US-China trade war warning: RBA
A RISE in trade tension between China and the US poses a growing risk to the health of the nation’s economy, the Reserve Bank has warned.
But Australia’s central bank is not fazed by the fall in house prices in key capitals such as Melbourne and Sydney or worried about the ability of homeowners to repay their loans as interest rates rise.
The assessment was delivered in the RBA’s latest twice-yearly Financial Stability Review, released yesterday.
The health check on the fi- nancial system and economy comes in a week in which global markets were shaken by a sharp selldown on Wall Street
“Downside risks to growth have become more prominent since the previous review, particularly due to the rise in trade protectionism,” the report said.
While the impact of the trade war between the world’s two biggest economies had been “relatively modest”, this might not remain the case.
“If the imposition of trade barriers were to intensify, or if it materially affected business sentiment and decisions, the negative impacts on economic growth could be more significant,” the report said. “Australia would be sensitive to a sharp contraction in global growth or dislocation in global financial markets because of the importance of trade and capital inflows.”
More than $90 billion was stripped from the Australian share market this week in a rout triggered as investors in the US reassessed expectations of the pace of interest rate hikes in the world’s biggest economy and fretted about trade tension with China.

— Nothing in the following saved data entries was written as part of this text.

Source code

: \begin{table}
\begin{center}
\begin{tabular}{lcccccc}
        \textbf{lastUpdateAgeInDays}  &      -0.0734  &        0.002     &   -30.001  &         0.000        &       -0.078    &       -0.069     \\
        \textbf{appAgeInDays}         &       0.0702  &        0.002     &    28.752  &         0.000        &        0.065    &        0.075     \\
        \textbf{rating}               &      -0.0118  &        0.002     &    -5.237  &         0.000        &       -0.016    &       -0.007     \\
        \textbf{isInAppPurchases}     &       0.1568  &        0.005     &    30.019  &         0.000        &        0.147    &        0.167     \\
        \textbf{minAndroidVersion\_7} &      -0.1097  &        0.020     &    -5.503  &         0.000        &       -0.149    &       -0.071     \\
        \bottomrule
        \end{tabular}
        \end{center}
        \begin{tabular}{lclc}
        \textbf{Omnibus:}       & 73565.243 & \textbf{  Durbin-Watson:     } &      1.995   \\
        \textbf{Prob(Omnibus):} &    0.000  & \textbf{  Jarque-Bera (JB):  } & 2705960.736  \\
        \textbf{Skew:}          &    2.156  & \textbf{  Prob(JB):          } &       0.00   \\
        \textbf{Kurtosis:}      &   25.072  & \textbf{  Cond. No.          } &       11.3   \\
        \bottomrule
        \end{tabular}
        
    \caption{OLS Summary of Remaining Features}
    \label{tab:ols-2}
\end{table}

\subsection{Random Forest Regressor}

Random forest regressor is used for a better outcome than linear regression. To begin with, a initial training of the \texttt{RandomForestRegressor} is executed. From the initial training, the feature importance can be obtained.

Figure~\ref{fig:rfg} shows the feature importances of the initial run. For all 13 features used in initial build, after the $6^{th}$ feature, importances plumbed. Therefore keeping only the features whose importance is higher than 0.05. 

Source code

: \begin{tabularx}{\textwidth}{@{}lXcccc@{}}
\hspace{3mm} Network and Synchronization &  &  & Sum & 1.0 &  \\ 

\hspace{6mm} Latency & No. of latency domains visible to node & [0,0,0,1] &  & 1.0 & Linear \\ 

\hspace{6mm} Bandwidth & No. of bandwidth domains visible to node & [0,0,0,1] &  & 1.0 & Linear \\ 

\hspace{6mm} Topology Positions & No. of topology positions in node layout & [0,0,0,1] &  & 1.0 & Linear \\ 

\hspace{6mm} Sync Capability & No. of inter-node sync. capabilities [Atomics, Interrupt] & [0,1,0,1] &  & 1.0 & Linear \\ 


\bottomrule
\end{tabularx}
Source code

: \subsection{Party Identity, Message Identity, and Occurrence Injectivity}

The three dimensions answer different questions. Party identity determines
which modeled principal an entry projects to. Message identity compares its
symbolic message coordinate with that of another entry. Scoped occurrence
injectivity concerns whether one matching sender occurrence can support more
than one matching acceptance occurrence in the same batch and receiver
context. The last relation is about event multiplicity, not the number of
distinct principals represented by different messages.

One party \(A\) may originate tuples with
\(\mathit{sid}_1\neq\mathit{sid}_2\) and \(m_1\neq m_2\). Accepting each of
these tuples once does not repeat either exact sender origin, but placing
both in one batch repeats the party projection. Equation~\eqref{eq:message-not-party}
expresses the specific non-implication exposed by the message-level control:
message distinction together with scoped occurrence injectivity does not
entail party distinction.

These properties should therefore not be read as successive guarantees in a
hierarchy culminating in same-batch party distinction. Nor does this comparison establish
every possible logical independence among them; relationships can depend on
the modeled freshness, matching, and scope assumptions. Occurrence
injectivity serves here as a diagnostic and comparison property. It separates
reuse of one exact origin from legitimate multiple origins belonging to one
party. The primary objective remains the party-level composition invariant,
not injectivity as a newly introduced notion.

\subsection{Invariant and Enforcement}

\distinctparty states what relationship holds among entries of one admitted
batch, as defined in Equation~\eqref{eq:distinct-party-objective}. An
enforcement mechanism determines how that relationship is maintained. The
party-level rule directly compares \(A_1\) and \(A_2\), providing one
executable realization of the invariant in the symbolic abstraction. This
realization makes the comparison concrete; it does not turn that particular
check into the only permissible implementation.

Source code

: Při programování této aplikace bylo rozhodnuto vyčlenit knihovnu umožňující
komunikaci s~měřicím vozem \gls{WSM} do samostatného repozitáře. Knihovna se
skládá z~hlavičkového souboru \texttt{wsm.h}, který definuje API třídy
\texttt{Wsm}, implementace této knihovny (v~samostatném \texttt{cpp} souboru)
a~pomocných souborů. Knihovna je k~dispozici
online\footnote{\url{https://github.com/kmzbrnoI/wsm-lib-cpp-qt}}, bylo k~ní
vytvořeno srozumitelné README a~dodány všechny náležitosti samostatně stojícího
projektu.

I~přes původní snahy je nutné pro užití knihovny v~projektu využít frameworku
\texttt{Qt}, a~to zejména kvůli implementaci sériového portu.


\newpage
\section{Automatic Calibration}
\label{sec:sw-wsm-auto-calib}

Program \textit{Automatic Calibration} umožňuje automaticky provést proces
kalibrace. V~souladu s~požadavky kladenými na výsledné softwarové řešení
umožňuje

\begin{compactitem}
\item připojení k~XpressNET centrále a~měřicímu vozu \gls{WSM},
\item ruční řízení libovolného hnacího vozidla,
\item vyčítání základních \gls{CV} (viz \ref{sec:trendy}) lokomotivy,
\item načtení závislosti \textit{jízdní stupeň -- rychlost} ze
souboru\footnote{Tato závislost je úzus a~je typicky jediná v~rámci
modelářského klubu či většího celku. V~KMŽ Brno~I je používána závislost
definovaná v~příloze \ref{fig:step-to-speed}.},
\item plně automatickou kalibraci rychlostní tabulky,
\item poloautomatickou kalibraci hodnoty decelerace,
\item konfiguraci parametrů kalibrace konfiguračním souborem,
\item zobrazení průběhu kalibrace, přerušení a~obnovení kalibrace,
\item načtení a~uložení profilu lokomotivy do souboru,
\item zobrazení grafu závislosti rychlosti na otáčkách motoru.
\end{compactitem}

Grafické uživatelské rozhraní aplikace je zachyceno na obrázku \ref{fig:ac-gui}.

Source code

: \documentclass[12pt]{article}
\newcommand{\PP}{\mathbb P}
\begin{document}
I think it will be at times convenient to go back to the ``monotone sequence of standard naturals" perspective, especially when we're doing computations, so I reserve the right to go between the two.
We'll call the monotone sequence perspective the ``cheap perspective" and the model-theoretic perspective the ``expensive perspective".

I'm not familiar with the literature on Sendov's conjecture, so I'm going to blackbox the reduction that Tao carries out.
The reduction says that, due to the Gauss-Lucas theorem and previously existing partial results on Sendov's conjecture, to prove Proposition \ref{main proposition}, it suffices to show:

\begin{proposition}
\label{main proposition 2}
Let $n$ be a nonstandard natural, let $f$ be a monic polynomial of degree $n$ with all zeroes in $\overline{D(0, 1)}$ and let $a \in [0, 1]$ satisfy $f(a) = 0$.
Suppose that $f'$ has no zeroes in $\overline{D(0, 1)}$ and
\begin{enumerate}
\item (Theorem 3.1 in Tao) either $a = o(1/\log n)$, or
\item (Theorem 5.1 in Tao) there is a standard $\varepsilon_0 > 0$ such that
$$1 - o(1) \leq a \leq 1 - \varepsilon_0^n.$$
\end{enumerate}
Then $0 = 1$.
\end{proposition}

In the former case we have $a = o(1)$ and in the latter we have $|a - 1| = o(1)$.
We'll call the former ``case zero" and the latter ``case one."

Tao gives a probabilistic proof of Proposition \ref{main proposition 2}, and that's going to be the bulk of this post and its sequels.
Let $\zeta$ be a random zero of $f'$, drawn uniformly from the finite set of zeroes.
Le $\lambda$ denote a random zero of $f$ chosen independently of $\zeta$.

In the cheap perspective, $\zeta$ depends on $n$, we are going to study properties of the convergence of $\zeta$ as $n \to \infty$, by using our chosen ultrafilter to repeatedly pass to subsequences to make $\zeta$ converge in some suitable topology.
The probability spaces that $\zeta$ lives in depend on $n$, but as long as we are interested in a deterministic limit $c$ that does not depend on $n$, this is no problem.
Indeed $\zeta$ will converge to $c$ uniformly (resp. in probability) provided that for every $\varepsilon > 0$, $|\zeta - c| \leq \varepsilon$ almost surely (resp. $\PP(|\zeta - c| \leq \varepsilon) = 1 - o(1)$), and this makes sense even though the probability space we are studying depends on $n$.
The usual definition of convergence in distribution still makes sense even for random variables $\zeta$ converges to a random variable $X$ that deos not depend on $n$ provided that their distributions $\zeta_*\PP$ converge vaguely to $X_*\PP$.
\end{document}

It said the era of ultra-low interest rates spawned by the global financial crisis meant investors had been willing to accept more risk for less return.
This might leave them exposed to unexpected increases in rates or a global shock.
“With the price of risk so low, there is a heightened possibility that an increase in expected or realised inflation or a negative growth shock could result in a significant and widespread rise in volatility and repricing in financial assets,” the RBA said. “Some investors may not be well prepared for such repricing, with the potential for some large losses and reactive sales of assets.”